## [DIRECTIONS FOR THIS TASK]
Every line from the start of the data through the line containing "1- go to : archive\bdd100k\bdd100k\images\100k\train" should be retyped exactly; the pictures should not.

## [TASK MATERIAL]
◆ ◆ ◆ ◆ ◆ ◆ ◆

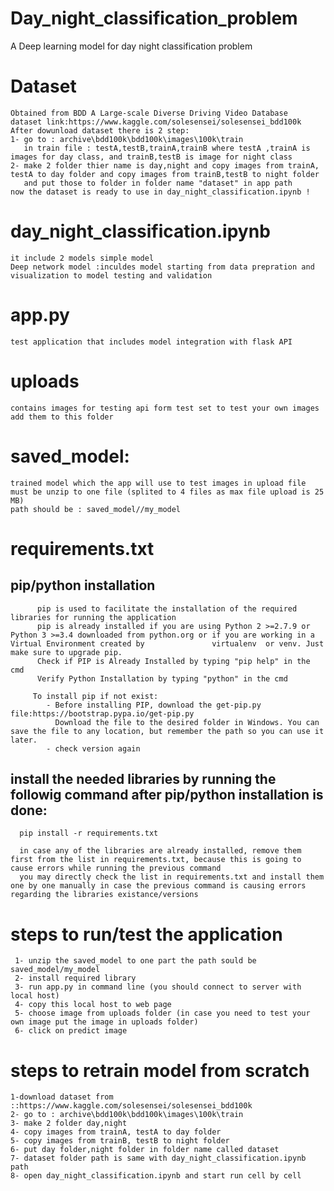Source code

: # Day_night_classification_problem
A Deep learning model for day night classification problem

# Dataset
    Obtained from BDD A Large-scale Diverse Driving Video Database   
    dataset link:https://www.kaggle.com/solesensei/solesensei_bdd100k
    After dowunload dataset there is 2 step:
    1- go to : archive\bdd100k\bdd100k\images\100k\train
       in train file : testA,testB,trainA,trainB where testA ,trainA is images for day class, and trainB,testB is image for night class
    2- make 2 folder thier name is day,night and copy images from trainA, testA to day folder and copy images from trainB,testB to night folder
       and put those to folder in folder name "dataset" in app path
    now the dataset is ready to use in day_night_classification.ipynb !
# day_night_classification.ipynb
    it include 2 models simple model
    Deep network model :inculdes model starting from data prepration and visualization to model testing and validation  
# app.py 
    test application that includes model integration with flask API 
# uploads 
    contains images for testing api form test set to test your own images add them to this folder
# saved_model:
    trained model which the app will use to test images in upload file
    must be unzip to one file (splited to 4 files as max file upload is 25 MB)
    path should be : saved_model//my_model
      
# requirements.txt
   ## pip/python installation
          pip is used to facilitate the installation of the required libraries for running the application 
          pip is already installed if you are using Python 2 >=2.7.9 or Python 3 >=3.4 downloaded from python.org or if you are working in a Virtual Environment created by               virtualenv  or venv. Just make sure to upgrade pip.
          Check if PIP is Already Installed by typing "pip help" in the cmd
          Verify Python Installation by typing "python" in the cmd

         To install pip if not exist: 
            - Before installing PIP, download the get-pip.py file:https://bootstrap.pypa.io/get-pip.py
              Download the file to the desired folder in Windows. You can save the file to any location, but remember the path so you can use it later.
            - check version again
   ##  install the needed libraries by running the followig command after pip/python installation is done:
      pip install -r requirements.txt
      
      in case any of the libraries are already installed, remove them first from the list in requirements.txt, because this is going to cause errors while running the previous command
      you may directly check the list in requirements.txt and install them one by one manually in case the previous command is causing errors regarding the libraries existance/versions
 
 # steps to run/test the application
     1- unzip the saved_model to one part the path sould be saved_model/my_model 
     2- install required library 
     3- run app.py in command line (you should connect to server with local host)
     4- copy this local host to web page
     5- choose image from uploads folder (in case you need to test your own image put the image in uploads folder)
     6- click on predict image
     
 # steps to retrain model from scratch
    1-download dataset from ::https://www.kaggle.com/solesensei/solesensei_bdd100k
    2- go to : archive\bdd100k\bdd100k\images\100k\train
    3- make 2 folder day,night
    4- copy images from trainA, testA to day folder  
    5- copy images from trainB, testB to night folder
    6- put day folder,night folder in folder name called dataset
    7- dataset folder path is same with day_night_classification.ipynb path
    8- open day_night_classification.ipynb and start run cell by cell
      
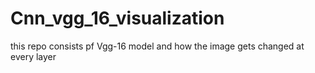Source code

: # Cnn_vgg_16_visualization
this repo consists pf Vgg-16 model and how the image gets changed at every layer
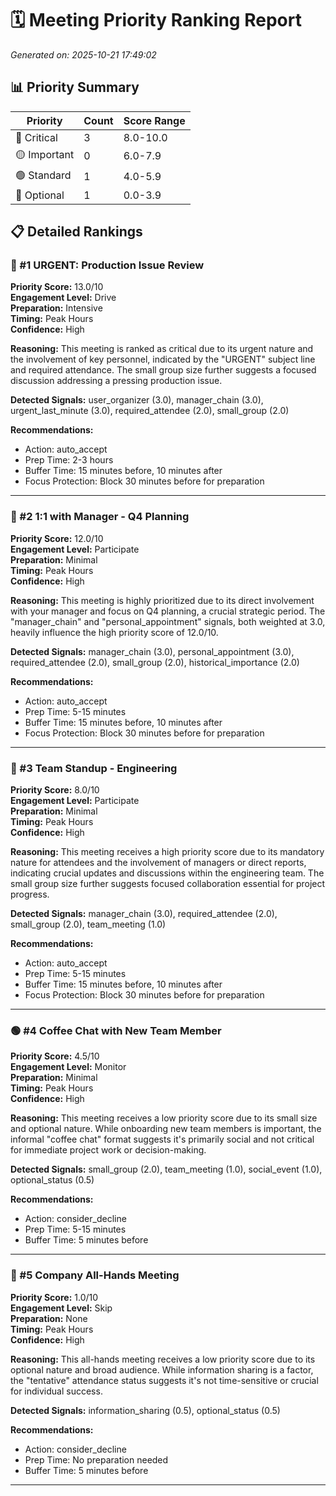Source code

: # 🗓️ Meeting Priority Ranking Report
*Generated on: 2025-10-21 17:49:02*

## 📊 Priority Summary

| Priority | Count | Score Range |
|----------|-------|-------------|
| 🔴 Critical | 3 | 8.0-10.0 |
| 🟡 Important | 0 | 6.0-7.9 |
| 🟢 Standard | 1 | 4.0-5.9 |
| 🔵 Optional | 1 | 0.0-3.9 |

## 📋 Detailed Rankings

### 🔴 #1 URGENT: Production Issue Review

**Priority Score:** 13.0/10  
**Engagement Level:** Drive  
**Preparation:** Intensive  
**Timing:** Peak Hours  
**Confidence:** High  

**Reasoning:** This meeting is ranked as critical due to its urgent nature and the involvement of key personnel, indicated by the "URGENT" subject line and required attendance.  The small group size further suggests a focused discussion addressing a pressing production issue.

**Detected Signals:** user_organizer (3.0), manager_chain (3.0), urgent_last_minute (3.0), required_attendee (2.0), small_group (2.0)

**Recommendations:**
- Action: auto_accept
- Prep Time: 2-3 hours
- Buffer Time: 15 minutes before, 10 minutes after
- Focus Protection: Block 30 minutes before for preparation

---

### 🔴 #2 1:1 with Manager - Q4 Planning

**Priority Score:** 12.0/10  
**Engagement Level:** Participate  
**Preparation:** Minimal  
**Timing:** Peak Hours  
**Confidence:** High  

**Reasoning:** This meeting is highly prioritized due to its direct involvement with your manager and focus on Q4 planning, a crucial strategic period.  The "manager_chain" and "personal_appointment" signals, both weighted at 3.0, heavily influence the high priority score of 12.0/10.

**Detected Signals:** manager_chain (3.0), personal_appointment (3.0), required_attendee (2.0), small_group (2.0), historical_importance (2.0)

**Recommendations:**
- Action: auto_accept
- Prep Time: 5-15 minutes
- Buffer Time: 15 minutes before, 10 minutes after
- Focus Protection: Block 30 minutes before for preparation

---

### 🔴 #3 Team Standup - Engineering

**Priority Score:** 8.0/10  
**Engagement Level:** Participate  
**Preparation:** Minimal  
**Timing:** Peak Hours  
**Confidence:** High  

**Reasoning:** This meeting receives a high priority score due to its mandatory nature for attendees and the involvement of managers or direct reports, indicating crucial updates and discussions within the engineering team.  The small group size further suggests focused collaboration essential for project progress.

**Detected Signals:** manager_chain (3.0), required_attendee (2.0), small_group (2.0), team_meeting (1.0)

**Recommendations:**
- Action: auto_accept
- Prep Time: 5-15 minutes
- Buffer Time: 15 minutes before, 10 minutes after
- Focus Protection: Block 30 minutes before for preparation

---

### 🟢 #4 Coffee Chat with New Team Member

**Priority Score:** 4.5/10  
**Engagement Level:** Monitor  
**Preparation:** Minimal  
**Timing:** Peak Hours  
**Confidence:** High  

**Reasoning:** This meeting receives a low priority score due to its small size and optional nature.  While onboarding new team members is important, the informal "coffee chat" format suggests it's primarily social and not critical for immediate project work or decision-making.

**Detected Signals:** small_group (2.0), team_meeting (1.0), social_event (1.0), optional_status (0.5)

**Recommendations:**
- Action: consider_decline
- Prep Time: 5-15 minutes
- Buffer Time: 5 minutes before

---

### 🔵 #5 Company All-Hands Meeting

**Priority Score:** 1.0/10  
**Engagement Level:** Skip  
**Preparation:** None  
**Timing:** Peak Hours  
**Confidence:** High  

**Reasoning:** This all-hands meeting receives a low priority score due to its optional nature and broad audience. While information sharing is a factor, the "tentative" attendance status suggests it's not time-sensitive or crucial for individual success.

**Detected Signals:** information_sharing (0.5), optional_status (0.5)

**Recommendations:**
- Action: consider_decline
- Prep Time: No preparation needed
- Buffer Time: 5 minutes before

---

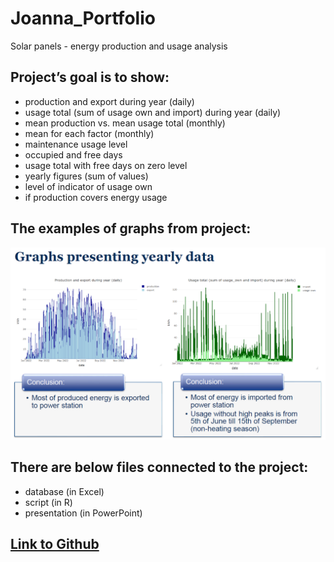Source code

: # Joanna_Portfolio
Solar panels  - energy production and usage analysis

## Project’s goal is to show:
* production and export during year (daily)
* usage total (sum of usage own and import) during year (daily)
* mean production vs. mean usage total (monthly) 
* mean for each factor (monthly) 
* maintenance usage level
* occupied and free days
* usage total with free days on zero level
* yearly figures (sum of values)
* level of indicator of usage own
* if production covers energy usage

## The examples of graphs from project:
![](images/graphs.png)

## There are below files connected to the project:
* database (in Excel)
* script (in R)
* presentation (in PowerPoint)

## [Link to Github](https://github.com/Asiasia123/Joanna_Portfolio)
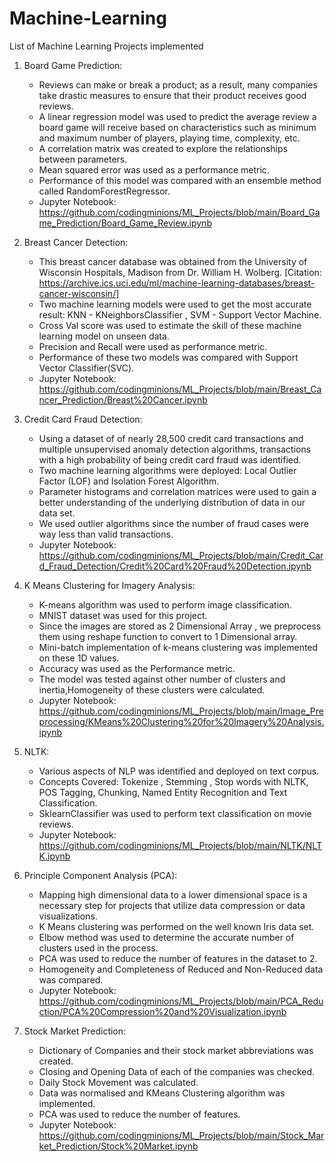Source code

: # Machine-Learning
List of Machine Learning Projects implemented

1. Board Game Prediction:
    * Reviews can make or break a product; as a result, many companies take drastic measures to ensure that their product receives good reviews. 
    * A linear regression model was used to predict the average review a board game will receive based on characteristics such as minimum and maximum number of players, playing time, complexity, etc.
    * A correlation matrix was created to explore the relationships between parameters.
    * Mean squared error was used as a performance metric.
    * Performance of this model was compared with an ensemble method called RandomForestRegressor.
    * Jupyter Notebook: https://github.com/codingminions/ML_Projects/blob/main/Board_Game_Prediction/Board_Game_Review.ipynb

2. Breast Cancer Detection:
    * This breast cancer database was obtained from the University of Wisconsin Hospitals, Madison from Dr. William H. Wolberg. [Citation: https://archive.ics.uci.edu/ml/machine-learning-databases/breast-cancer-wisconsin/]
    * Two machine learning models were used to get the most accurate result: KNN - KNeighborsClassifier , SVM - Support Vector Machine.
    * Cross Val score was used to estimate the skill of these machine learning model on unseen data. 
    * Precision and Recall were used as performance metric.
    * Performance of these two models was compared with Support Vector Classifier(SVC).
    * Jupyter Notebook: https://github.com/codingminions/ML_Projects/blob/main/Breast_Cancer_Prediction/Breast%20Cancer.ipynb

3. Credit Card Fraud Detection:
    * Using a dataset of of nearly 28,500 credit card transactions and multiple unsupervised anomaly detection algorithms, transactions with a high probability of being credit card fraud was identified.
    * Two machine learning algorithms were deployed: Local Outlier Factor (LOF) and Isolation Forest Algorithm.
    * Parameter histograms and correlation matrices were used to gain a better understanding of the underlying distribution of data in our data set.
    * We used outlier algorithms since the number of fraud cases were way less than valid transactions.
    * Jupyter Notebook: https://github.com/codingminions/ML_Projects/blob/main/Credit_Card_Fraud_Detection/Credit%20Card%20Fraud%20Detection.ipynb

4. K Means Clustering for Imagery Analysis:
    * K-means algorithm was used to perform image classification.
    * MNIST dataset was used for this project.
    * Since the images are stored as 2 Dimensional Array , we preprocess them using reshape function to convert to 1 Dimensional array.
    * Mini-batch implementation of k-means clustering was implemented on these 1D values. 
    * Accuracy was used as the Performance metric.
    * The model was tested against other number of clusters and inertia,Homogeneity of these clusters were calculated.
    * Jupyter Notebook: https://github.com/codingminions/ML_Projects/blob/main/Image_Preprocessing/KMeans%20Clustering%20for%20Imagery%20Analysis.ipynb

5. NLTK: 
    * Various aspects of NLP was identified and deployed on text corpus.
    * Concepts Covered: Tokenize , Stemming , Stop words with NLTK, POS Tagging, Chunking, Named Entity Recognition and Text Classification.
    * SklearnClassifier was used to perform text classification on movie reviews.
    * Jupyter Notebook: https://github.com/codingminions/ML_Projects/blob/main/NLTK/NLTK.ipynb

6. Principle Component Analysis (PCA):
    * Mapping high dimensional data to a lower dimensional space is a necessary step for projects that utilize data compression or data visualizations.
    * K Means clustering was performed on the well known Iris data set.
    * Elbow method was used to determine the accurate number of clusters used in the process.
    * PCA was used to reduce the number of features in the dataset to 2.
    * Homogeneity and Completeness of Reduced and Non-Reduced data was compared.
    * Jupyter Notebook: https://github.com/codingminions/ML_Projects/blob/main/PCA_Reduction/PCA%20Compression%20and%20Visualization.ipynb

7. Stock Market Prediction: 
    * Dictionary of Companies and their stock market abbreviations was created.
    * Closing and Opening Data of each of the companies was checked.
    * Daily Stock Movement was calculated.
    * Data was normalised and KMeans Clustering algorithm was implemented.
    * PCA was used to reduce the number of features.
    * Jupyter Notebook: https://github.com/codingminions/ML_Projects/blob/main/Stock_Market_Prediction/Stock%20Market.ipynb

◆ ◆ ◆ ◆ ◆ ◆ ◆

## [YOUR RESPONSE]
Source code

: # Day_night_classification_problem
A Deep learning model for day night classification problem

# Dataset
    Obtained from BDD A Large-scale Diverse Driving Video Database   
    dataset link:https://www.kaggle.com/solesensei/solesensei_bdd100k
    After dowunload dataset there is 2 step:
    1- go to : archive\bdd100k\bdd100k\images\100k\train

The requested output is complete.